PARIS  — Over a month has passed since deadly terrorist attacks here left 130 dead and more than 350 injured, part of a string of attacks linked to the Islamic State carried out around the world — and as Paris has faded from media headlines, things in the French capital have pretty much returned to normal.

The country is technically in a state of emergency, slated to last for another two months, though for most people this hasn’t disrupted daily life.

Ohio State study abroad programs continue to prod along as well, cautious but not deterred by the extremist group or other dangers the modern world poses. In the moments immediately after the attacks, however, there were plenty of questions raised internally.

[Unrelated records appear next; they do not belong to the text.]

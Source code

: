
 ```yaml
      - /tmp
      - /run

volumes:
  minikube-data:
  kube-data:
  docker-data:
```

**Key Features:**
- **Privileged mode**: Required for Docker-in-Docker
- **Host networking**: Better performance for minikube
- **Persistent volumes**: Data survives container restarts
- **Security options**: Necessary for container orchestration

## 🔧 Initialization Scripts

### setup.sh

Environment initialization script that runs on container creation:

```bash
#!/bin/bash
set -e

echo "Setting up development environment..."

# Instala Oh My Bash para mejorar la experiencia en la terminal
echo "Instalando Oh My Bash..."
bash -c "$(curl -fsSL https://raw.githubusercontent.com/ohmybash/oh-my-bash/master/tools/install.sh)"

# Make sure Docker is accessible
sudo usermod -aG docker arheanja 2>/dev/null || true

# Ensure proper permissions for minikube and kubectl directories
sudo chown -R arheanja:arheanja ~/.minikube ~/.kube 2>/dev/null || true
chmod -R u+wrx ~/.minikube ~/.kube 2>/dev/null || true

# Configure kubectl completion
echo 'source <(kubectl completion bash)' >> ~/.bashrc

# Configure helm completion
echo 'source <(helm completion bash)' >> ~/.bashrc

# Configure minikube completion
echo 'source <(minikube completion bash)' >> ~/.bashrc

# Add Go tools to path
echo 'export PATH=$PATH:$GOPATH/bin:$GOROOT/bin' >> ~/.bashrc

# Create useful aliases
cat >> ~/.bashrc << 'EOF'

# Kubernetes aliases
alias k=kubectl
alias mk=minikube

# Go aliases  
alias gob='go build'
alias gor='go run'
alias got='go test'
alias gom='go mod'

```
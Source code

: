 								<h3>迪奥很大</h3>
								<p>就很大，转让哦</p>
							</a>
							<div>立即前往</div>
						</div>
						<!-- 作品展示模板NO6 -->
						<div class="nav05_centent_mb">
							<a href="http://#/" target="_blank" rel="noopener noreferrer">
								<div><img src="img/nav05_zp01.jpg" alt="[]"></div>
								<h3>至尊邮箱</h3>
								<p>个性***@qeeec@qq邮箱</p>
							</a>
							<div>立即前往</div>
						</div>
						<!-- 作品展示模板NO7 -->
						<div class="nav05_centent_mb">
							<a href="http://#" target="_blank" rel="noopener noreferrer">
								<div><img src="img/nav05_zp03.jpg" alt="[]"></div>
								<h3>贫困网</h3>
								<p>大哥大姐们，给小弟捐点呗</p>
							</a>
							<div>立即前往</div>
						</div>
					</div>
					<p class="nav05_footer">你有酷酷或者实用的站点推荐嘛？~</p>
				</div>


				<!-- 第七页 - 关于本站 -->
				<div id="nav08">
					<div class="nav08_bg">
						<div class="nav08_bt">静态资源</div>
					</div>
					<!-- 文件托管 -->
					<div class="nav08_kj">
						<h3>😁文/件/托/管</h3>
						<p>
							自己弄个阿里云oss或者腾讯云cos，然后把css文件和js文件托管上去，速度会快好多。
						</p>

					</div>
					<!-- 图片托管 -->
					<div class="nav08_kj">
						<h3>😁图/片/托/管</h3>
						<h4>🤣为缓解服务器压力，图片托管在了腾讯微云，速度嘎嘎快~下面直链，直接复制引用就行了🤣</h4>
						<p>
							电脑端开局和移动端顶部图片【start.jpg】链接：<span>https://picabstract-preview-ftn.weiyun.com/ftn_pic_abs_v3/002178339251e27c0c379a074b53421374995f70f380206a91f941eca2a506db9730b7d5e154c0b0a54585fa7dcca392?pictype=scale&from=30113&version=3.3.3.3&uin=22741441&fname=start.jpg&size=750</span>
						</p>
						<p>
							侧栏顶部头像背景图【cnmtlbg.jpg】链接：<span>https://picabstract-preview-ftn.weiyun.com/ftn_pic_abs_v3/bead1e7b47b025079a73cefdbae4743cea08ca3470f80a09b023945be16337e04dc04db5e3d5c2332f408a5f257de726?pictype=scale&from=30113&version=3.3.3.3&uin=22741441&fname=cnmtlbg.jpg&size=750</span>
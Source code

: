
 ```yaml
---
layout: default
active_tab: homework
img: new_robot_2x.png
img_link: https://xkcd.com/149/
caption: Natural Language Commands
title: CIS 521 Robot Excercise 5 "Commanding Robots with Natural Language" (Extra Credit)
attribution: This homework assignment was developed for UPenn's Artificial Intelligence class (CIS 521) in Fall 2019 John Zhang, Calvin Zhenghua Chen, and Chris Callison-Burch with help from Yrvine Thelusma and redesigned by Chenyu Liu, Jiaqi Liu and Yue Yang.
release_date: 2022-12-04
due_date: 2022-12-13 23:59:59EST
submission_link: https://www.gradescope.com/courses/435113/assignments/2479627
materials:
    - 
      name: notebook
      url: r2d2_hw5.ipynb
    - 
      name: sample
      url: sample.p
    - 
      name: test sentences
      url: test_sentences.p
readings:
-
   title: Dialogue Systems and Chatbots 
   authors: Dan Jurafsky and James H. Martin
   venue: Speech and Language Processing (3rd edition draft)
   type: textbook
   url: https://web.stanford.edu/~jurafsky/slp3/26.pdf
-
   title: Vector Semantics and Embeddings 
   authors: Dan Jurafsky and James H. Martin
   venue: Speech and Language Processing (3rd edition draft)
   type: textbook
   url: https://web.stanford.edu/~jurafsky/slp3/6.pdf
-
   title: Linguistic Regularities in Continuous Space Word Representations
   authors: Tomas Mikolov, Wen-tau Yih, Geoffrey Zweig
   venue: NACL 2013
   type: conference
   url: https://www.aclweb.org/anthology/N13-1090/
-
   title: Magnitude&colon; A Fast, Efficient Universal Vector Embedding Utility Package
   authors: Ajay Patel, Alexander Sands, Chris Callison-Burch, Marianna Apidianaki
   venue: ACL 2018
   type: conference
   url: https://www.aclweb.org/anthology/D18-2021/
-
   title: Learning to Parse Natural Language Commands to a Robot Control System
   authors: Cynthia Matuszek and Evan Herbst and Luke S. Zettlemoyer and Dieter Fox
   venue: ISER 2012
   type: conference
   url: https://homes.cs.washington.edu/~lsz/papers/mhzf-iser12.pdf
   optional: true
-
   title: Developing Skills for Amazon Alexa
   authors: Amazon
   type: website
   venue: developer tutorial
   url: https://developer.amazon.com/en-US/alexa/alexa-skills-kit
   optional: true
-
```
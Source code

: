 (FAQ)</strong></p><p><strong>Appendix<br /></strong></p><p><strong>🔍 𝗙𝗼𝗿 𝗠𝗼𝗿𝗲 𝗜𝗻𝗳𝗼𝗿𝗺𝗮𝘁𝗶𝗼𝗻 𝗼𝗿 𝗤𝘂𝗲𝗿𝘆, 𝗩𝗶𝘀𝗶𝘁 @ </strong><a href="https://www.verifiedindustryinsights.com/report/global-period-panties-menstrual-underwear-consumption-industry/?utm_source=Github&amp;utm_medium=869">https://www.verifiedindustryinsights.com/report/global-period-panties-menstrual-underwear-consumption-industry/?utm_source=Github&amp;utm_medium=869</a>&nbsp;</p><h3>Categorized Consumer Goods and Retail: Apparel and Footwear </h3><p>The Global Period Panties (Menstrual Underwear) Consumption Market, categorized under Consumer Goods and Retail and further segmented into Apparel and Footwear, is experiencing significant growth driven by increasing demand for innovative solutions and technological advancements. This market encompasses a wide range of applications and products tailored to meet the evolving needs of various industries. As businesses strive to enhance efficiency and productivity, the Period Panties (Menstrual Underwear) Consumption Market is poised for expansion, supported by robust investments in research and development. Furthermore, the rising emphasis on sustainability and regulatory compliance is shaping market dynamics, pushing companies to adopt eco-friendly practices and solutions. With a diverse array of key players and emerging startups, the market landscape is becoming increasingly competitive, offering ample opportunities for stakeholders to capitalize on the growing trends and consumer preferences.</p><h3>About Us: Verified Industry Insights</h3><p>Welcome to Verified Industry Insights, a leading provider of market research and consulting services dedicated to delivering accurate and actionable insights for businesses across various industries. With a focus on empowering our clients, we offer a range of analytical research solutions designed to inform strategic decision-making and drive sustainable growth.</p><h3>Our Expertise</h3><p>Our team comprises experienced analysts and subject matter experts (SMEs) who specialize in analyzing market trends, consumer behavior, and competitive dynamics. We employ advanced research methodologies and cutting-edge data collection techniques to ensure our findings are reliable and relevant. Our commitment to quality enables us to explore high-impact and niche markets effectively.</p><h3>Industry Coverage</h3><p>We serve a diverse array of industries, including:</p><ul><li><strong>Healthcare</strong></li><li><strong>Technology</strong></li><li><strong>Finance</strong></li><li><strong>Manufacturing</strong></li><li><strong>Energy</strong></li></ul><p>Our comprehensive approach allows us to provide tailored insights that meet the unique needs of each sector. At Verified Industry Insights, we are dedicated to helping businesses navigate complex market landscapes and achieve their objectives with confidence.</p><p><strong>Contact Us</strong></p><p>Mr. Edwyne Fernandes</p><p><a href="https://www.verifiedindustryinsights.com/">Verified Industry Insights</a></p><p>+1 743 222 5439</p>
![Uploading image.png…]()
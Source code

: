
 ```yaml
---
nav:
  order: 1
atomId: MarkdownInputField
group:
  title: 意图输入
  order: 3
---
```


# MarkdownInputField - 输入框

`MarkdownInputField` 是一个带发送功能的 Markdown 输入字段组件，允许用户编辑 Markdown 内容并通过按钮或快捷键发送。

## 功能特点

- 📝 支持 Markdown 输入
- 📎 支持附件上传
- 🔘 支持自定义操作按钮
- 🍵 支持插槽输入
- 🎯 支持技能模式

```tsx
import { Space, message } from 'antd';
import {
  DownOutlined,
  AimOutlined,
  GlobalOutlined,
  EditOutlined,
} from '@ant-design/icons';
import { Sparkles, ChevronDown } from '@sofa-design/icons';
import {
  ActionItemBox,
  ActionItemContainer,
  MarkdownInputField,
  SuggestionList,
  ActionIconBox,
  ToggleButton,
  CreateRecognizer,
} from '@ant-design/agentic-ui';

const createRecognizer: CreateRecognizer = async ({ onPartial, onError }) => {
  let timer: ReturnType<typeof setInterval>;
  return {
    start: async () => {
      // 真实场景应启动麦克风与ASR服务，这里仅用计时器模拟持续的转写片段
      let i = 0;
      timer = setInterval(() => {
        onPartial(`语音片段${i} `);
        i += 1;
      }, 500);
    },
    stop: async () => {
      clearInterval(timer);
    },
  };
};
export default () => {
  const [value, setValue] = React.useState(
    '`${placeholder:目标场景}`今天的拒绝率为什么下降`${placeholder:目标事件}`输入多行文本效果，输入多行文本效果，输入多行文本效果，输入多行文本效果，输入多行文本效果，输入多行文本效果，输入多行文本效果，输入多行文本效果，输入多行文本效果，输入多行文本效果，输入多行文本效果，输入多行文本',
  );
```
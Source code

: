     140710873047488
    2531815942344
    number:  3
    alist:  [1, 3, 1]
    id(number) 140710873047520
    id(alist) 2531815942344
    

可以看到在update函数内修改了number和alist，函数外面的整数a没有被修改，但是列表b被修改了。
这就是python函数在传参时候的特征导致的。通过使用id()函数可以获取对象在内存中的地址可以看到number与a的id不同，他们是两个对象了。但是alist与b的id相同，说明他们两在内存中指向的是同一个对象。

In theory, the cancellation of a study abroad program is a decision that would have to be made by the provost. Bruce McPheron now serves as the interim provost after Joseph Steinmetz left the university on Nov. 23 to fill the role of chancellor at the University of Arkansas in January.

“Oversight of international programming is the purview of the provost-appointed International Travel Policy Committee. The committee would make a recommendation to cancel or suspend a program, and its recommendation would receive final review and authorization of the provost,” Dru Simmons, OSU’s international risk manager, said in an email.

Simmons said that “preliminary discussions” arose about the active programs in Paris immediately following the attacks, but ended there.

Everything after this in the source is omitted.